Hfe Gene Knock-Out in a Mouse Model of Hereditary Hemochromatosis Affects Bodily Iron Isotope Compositions

• Published in: Frontiers in medicine Vol. 8; p. 711822
• Main Authors: Albalat, Emmanuelle, Cavey, Thibault, Leroyer, Patricia, Ropert, Martine, Balter, Vincent, Loréal, Olivier
• Format: Journal Article
• Language: English
• Published: Frontiers media 15.10.2021; Frontiers Media S.A
• Subjects: Biochemistry; Biochemistry, Molecular Biology; hereditary hemochromatosis (HFE); iron isotope; iron overloaded; Life Sciences; Medicine; mouse model; organs; hereditary hemochromatosis (HFE); iron overloaded; organs; mouse model; iron isotope
• ISSN: 2296-858X; 2296-858X
• DOI: 10.3389/fmed.2021.711822

Hereditary hemochromatosis is a genetic iron overload disease related to a mutation within the HFE gene that controls the expression of hepcidin, the master regulator of systemic iron metabolism. The natural stable iron isotope composition in whole blood of control subjects is different from that of hemochromatosis patients and is sensitive to the amount of total iron removed by the phlebotomy treatment.

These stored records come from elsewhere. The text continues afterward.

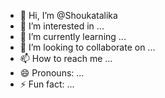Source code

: - 👋 Hi, I’m @Shoukatalika
- 👀 I’m interested in ...
- 🌱 I’m currently learning ...
- 💞️ I’m looking to collaborate on ...
- 📫 How to reach me ...
- 😄 Pronouns: ...
- ⚡ Fun fact: ...

<!---
Shoukatalika/Shoukatalika is a ✨ special ✨ repository because its `README.md` (this file) appears on your GitHub profile.
You can click the Preview link to take a look at your changes.
--->
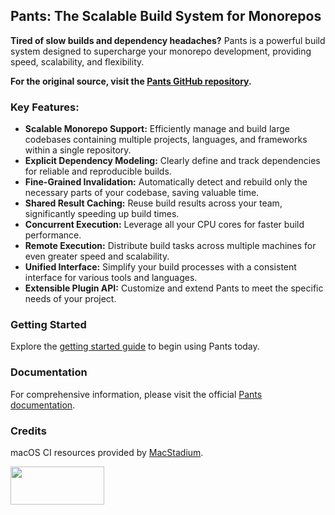 ## Pants: The Scalable Build System for Monorepos

**Tired of slow builds and dependency headaches?** Pants is a powerful build system designed to supercharge your monorepo development, providing speed, scalability, and flexibility.

**For the original source, visit the [Pants GitHub repository](https://github.com/pantsbuild/pants).**

### Key Features:

*   **Scalable Monorepo Support:** Efficiently manage and build large codebases containing multiple projects, languages, and frameworks within a single repository.
*   **Explicit Dependency Modeling:** Clearly define and track dependencies for reliable and reproducible builds.
*   **Fine-Grained Invalidation:** Automatically detect and rebuild only the necessary parts of your codebase, saving valuable time.
*   **Shared Result Caching:** Reuse build results across your team, significantly speeding up build times.
*   **Concurrent Execution:** Leverage all your CPU cores for faster build performance.
*   **Remote Execution:** Distribute build tasks across multiple machines for even greater speed and scalability.
*   **Unified Interface:** Simplify your build processes with a consistent interface for various tools and languages.
*   **Extensible Plugin API:** Customize and extend Pants to meet the specific needs of your project.

### Getting Started

Explore the [getting started guide](https://www.pantsbuild.org/stable/docs/getting-started) to begin using Pants today.

### Documentation

For comprehensive information, please visit the official [Pants documentation](https://www.pantsbuild.org/).

### Credits

macOS CI resources provided by [MacStadium](https://www.macstadium.com/).

<img width="150" height="61" src="https://uploads-ssl.webflow.com/5ac3c046c82724970fc60918/5c019d917bba312af7553b49_MacStadium-developerlogo.png">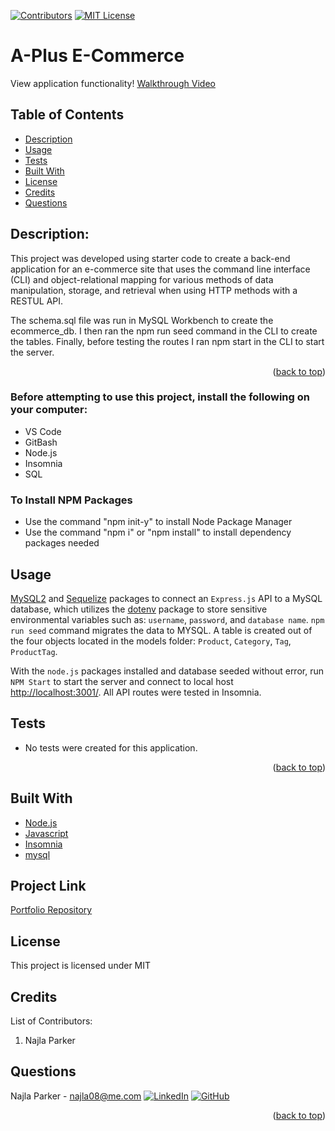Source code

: [![Contributors][contributors-shield]][contributors-url]
[![MIT License][license-shield]][license-url]

# A-Plus E-Commerce
<div>
   <p>
    View application functionality! <a href="https://drive.google.com/file/d/1AoVxjgJZOerT6PMPznnZhCL7lWKMzciY/view"> Walkthrough Video</a>
  </p>
</div>

## Table of Contents
* [Description](#description)
* [Usage](#usage)
* [Tests](#tests)
* [Built With](#built-with)
* [License](#license)
* [Credits](#credits)
* [Questions](#questions)

## Description:
This project was developed using starter code to create a back-end application for an e-commerce site that uses the command line interface (CLI) and object-relational mapping for various methods of data manipulation, storage, and retrieval when using HTTP methods with a RESTUL API.  

The schema.sql file was run in MySQL Workbench to create the ecommerce_db. I then ran the npm run seed command in the CLI to create the tables. Finally, before testing the routes I ran npm start in the CLI to start the server.

<p align="right">(<a href="#top">back to top</a>)</p>

### Before attempting to use this project, install the following on your computer:
* VS Code
* GitBash
* Node.js
* Insomnia
* SQL

### To Install NPM Packages
* Use the command "npm init-y" to install Node Package Manager
* Use the command "npm i" or "npm install" to install dependency packages needed

## Usage
[MySQL2](https://www.npmjs.com/package/mysql2) and [Sequelize](https://www.npmjs.com/package/sequelize) packages to connect an `Express.js` API to a MySQL database, which utilizes the [dotenv](https://www.npmjs.com/package/dotenv) package to store sensitive environmental variables such as: `username`, `password`, and `database name`. `npm run seed` command migrates the data to MYSQL. A table is created out of the four objects located in the models folder: `Product`, `Category`, `Tag`, `ProductTag`.

With the `node.js` packages installed and database seeded without error, run `NPM Start` to start the server and connect to local host [http://localhost:3001/](http://localhost:3001/). All API routes were tested in Insomnia.


## Tests
* No tests were created for this application.

<p align="right">(<a href="#top">back to top</a>)</p>

## Built With
- [Node.js](https://nodejs.org/en/)
- [Javascript](https://www.javascript.com)
- [Insomnia](https://insomnia.rest/)
- [mysql](https://www.mysql.com/)

## Project Link

[Portfolio Repository](https://github.com/nparker80/a-Plus_E-Commerce)

## License 
This project is licensed under MIT

## Credits

List of Contributors:

1. Najla Parker

## Questions

Najla Parker - najla08@me.com [![LinkedIn][linkedin-shield]][linkedin-url-naj] [![GitHub][github-shield]][github-url-naj]

<p align="right">(<a href="#top">back to top</a>)</p>

<!-- MARKDOWN LINKS & IMAGES -->
<!-- https://www.markdownguide.org/basic-syntax/#reference-style-links -->

[contributors-shield]: https://img.shields.io/github/contributors/nparker80/readme-generator.svg?style=for-the-badge
[contributors-url]: https://github.com/nparker80/readme-generator/graphs/contributors
[license-shield]: https://img.shields.io/github/license/nparker80/readme-generator
[license-url]: https://github.com/nparker80/readme-generator/blob/main/LICENSE
[linkedin-shield]: https://img.shields.io/badge/-LinkedIn-black.svg?style=for-the-badge&logo=linkedin&colorB=555
[linkedin-url-naj]: https://www.linkedin.com/in/najlaparker/
[github-shield]: https://img.shields.io/badge/-Github-blueviolet.svg?style=for-the-badge&logo=Github&colorB=555
[github-url-naj]: https://github.com/nparker80

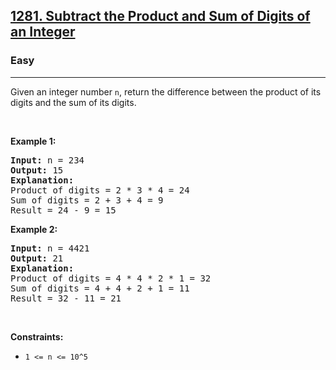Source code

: <h2><a href="https://leetcode.com/problems/subtract-the-product-and-sum-of-digits-of-an-integer/?envType=company&envId=google&favoriteSlug=google-thirty-days">1281. Subtract the Product and Sum of Digits of an Integer</a></h2><h3>Easy</h3><hr>Given an integer number <code>n</code>, return the difference between the product of its digits and the sum of its digits.
<p>&nbsp;</p>
<p><strong class="example">Example 1:</strong></p>

<pre>
<strong>Input:</strong> n = 234
<strong>Output:</strong> 15 
<b>Explanation:</b> 
Product of digits = 2 * 3 * 4 = 24 
Sum of digits = 2 + 3 + 4 = 9 
Result = 24 - 9 = 15
</pre>

<p><strong class="example">Example 2:</strong></p>

<pre>
<strong>Input:</strong> n = 4421
<strong>Output:</strong> 21
<b>Explanation: 
</b>Product of digits = 4 * 4 * 2 * 1 = 32 
Sum of digits = 4 + 4 + 2 + 1 = 11 
Result = 32 - 11 = 21
</pre>

<p>&nbsp;</p>
<p><strong>Constraints:</strong></p>

<ul>
	<li><code>1 &lt;= n &lt;= 10^5</code></li>
</ul>
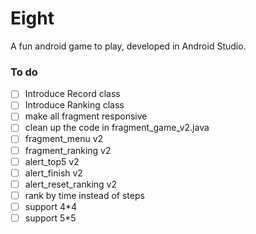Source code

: # Eight
A fun android game to play, developed in Android Studio.


### To do

- [ ] Introduce Record class
- [ ] Introduce Ranking class
- [ ] make all fragment responsive
- [ ] clean up the code in fragment_game_v2.java
- [ ] fragment_menu v2
- [ ] fragment_ranking v2
- [ ] alert_top5 v2
- [ ] alert_finish v2
- [ ] alert_reset_ranking v2
- [ ] rank by time instead of steps
- [ ] support 4*4
- [ ] support 5*5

The use of stable isotopes to unravel the pathological mechanisms of iron overload diseases is promising but hampered by the lack of data in organs involved in the iron metabolism. Here, we use H fe −/− mice, a model of hereditary hemochromatosis, to study the impact of the knock-out on iron isotope compositions of erythrocytes, spleen and liver. Iron concentration increases in liver and red blood cells of H fe −/− mice compared to controls. The iron stable isotope composition also increases in liver and erythrocytes, consistent with a preferential accumulation of iron heavy isotopes in H fe −/− mice. In contrast, no difference in the iron concentration nor isotope composition is observed in spleen of H fe −/− and control mice. Our results in mice suggest that the observed increase of whole blood isotope composition in hemochromatosis human patients does not originate from, but is aggravated by, bloodletting. The subsequent rapid increase of whole blood iron isotope composition of treated hemochromatosis patients is rather due to the release of hepatic heavy isotope-enriched iron than augmented iron dietary absorption. Further research is required to uncover the iron light isotope component that needs to balance the accumulation of hepatic iron heavy isotope, and to better understand the iron isotope fractionation associated to metabolism dysregulation during hereditary hemochromatosis.